2. Maintaining an appealing landscape.
3. Maintaining the ability to take comfortable showers and baths.
4. Refraining from being ripped off by contractors.

Do you see which ones we don’t have in common? They don’t care for my number 2, as evidenced by the fact that their boxwoods have eaten their nandinas, and their crepe myrtles have never been pruned. I can tell they don’t care for my number 3, because their beautiful jacuzzi bath is broken, and the shower heads I inherited were all small and crusted.
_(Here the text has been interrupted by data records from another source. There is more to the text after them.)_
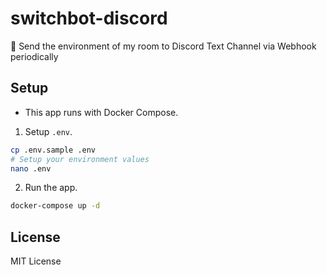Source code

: # switchbot-discord
🌅 Send the environment of my room to Discord Text Channel via Webhook periodically

## Setup
* This app runs with Docker Compose.
1. Setup `.env`.
```sh
cp .env.sample .env
# Setup your environment values
nano .env
```
2. Run the app.
```sh
docker-compose up -d
```

## License
MIT License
They obviously don’t care about not getting ripped off by contractors, because everything they had done was done expensively and wrong. You can’t tell, looking up at the vent that leads from the water heater, that it doesn’t actually exit the house via the roof, or that the drain piping doesn’t leave the house, either. But it looks like they do. Apparently the people who sold me this house paid someone to do things craftily ineptly. (Or else they did it that way themselves. But I hate to accuse people of malice without evidence.)

Now I know more about water heaters than I ever, ever wanted to know. Because I have to, because this is my house and I’m paying someone to work on it the right way.

So here I am, Target-purchase-less, off work and waiting for the plumber to finish his meal.

Oh, also – I believe that screws and nails should go into wall studs. The previous homeowners felt that hollow sheetrock was enough.

That will be one of the questions on the questionnaire I send, next time I buy a house: “Do you know what a wall stud is? Do you care if your sheetrock has inch-wide holes?”

I know more about the people who sold me this house than I ever, ever wanted know.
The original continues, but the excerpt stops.